Sakarias Uunona said the municipality conducted 140 random food, water and milk sampling exercises across formal and informal businesses and agricultural facilities.
Speaking during the city's celebration of World Food Safety Day, Uunona said most of the samples complied with food safety standards, but products found to be unsafe were confiscated and destroyed to prevent them from reaching consumers.
About 580,000 kilograms of assorted food declared unfit for human consumption were also destroyed, and a court order was recently secured to close a food business that failed to comply with food safety regulations, demonstrating that food safety standards are mandatory and not merely recommendations.
He said unsafe food remains a global public health challenge, citing World Health Organisation estimates that 600 million people fall ill annually after consuming contaminated food, while about 420,000 people die from foodborne diseases each year.
The mayor urged businesses, food handlers and consumers to play their part in ensuring food safety through proper hygiene, safe food handling and compliance with health regulations.
"Those actions may not always be visible to the public, but they represent critical interventions that prevent unsafe food from reaching consumers and protect countless residents from potential illness. It is thus worth noting that Council continues to demonstrate an unwavering commitment to food safety through decisive enforcement of public health regulations."
Ferdinand Mwapopi, officer in charge for the Food and Agriculture Organisation (FAO), has called for stronger science-based food safety systems, continuous training and greater support for informal food vendors to reduce foodborne illnesses and improve consumer protection in Namibia.
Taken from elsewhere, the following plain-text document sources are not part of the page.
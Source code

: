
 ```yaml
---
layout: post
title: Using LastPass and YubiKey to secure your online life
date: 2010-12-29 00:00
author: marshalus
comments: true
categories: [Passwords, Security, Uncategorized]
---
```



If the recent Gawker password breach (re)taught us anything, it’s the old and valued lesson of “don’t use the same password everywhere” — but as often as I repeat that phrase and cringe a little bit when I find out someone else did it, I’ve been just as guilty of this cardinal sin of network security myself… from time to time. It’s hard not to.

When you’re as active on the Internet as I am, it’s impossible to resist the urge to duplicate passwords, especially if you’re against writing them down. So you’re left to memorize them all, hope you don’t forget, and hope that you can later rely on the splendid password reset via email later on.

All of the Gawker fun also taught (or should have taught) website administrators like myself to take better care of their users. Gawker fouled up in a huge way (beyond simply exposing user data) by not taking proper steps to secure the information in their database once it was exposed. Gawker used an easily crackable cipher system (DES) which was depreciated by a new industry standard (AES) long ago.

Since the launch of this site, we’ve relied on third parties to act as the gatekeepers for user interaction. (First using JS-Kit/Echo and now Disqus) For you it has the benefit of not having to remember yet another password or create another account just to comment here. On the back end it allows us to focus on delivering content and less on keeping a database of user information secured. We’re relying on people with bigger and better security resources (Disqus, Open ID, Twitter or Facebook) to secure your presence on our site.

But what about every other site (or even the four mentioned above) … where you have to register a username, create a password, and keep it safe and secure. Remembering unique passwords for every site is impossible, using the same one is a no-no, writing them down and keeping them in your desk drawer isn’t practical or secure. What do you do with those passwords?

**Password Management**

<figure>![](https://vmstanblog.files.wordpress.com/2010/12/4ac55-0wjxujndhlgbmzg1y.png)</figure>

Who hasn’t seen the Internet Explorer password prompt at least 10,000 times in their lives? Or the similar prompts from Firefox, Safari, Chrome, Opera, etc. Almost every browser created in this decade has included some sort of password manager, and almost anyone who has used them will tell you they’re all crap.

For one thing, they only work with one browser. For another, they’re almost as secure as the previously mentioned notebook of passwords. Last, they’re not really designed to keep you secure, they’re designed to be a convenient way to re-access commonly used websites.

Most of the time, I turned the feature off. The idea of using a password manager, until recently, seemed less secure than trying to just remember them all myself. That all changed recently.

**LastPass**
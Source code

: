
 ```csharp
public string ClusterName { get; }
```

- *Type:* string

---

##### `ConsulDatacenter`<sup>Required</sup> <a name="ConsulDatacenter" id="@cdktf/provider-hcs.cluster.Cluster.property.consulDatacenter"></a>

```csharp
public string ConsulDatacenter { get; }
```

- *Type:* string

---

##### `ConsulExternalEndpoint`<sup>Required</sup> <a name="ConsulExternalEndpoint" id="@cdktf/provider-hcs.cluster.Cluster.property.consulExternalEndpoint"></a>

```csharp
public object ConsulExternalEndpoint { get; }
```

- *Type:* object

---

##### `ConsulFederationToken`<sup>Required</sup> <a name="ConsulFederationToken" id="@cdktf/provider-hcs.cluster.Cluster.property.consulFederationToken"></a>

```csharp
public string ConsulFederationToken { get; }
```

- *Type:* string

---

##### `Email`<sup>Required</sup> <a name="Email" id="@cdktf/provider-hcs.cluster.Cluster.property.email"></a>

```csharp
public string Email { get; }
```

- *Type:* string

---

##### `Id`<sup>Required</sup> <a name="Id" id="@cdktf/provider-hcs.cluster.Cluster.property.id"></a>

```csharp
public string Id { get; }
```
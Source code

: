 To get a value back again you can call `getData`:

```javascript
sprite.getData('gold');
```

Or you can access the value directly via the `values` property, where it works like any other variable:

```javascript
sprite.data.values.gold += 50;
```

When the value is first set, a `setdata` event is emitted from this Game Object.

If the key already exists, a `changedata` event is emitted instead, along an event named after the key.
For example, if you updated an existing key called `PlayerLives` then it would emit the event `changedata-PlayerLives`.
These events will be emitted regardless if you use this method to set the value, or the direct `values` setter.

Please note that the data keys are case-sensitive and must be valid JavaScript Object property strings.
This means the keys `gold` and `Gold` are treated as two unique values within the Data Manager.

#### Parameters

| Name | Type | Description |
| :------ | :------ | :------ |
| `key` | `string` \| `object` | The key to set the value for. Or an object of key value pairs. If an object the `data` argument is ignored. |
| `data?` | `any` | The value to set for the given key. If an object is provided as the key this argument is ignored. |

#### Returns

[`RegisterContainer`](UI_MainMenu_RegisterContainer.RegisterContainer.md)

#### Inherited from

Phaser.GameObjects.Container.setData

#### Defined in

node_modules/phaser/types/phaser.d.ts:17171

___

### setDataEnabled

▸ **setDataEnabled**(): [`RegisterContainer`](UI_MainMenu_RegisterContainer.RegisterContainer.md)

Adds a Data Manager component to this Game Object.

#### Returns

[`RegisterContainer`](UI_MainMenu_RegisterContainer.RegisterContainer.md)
He said the FAO has helped strengthen import inspection systems for high-risk commodities, delivered post-harvest training to small‑scale fishing communities, and supported national food safety monitoring and laboratory capacity-building.
"FAO has provided technical support to strengthen import inspection systems for high-risk commodities, including fish and fishery products and canned meat. This support has contributed to developing robust protocols, building institutional capacity, and enhancing Namibia's ability to protect consumers from unsafe imports of food. This is the transformation of a burden, the risk of non-compliant products, into a solution, a credible and effective import control system."
The council facilitated the training of about 227 food handlers over the past year.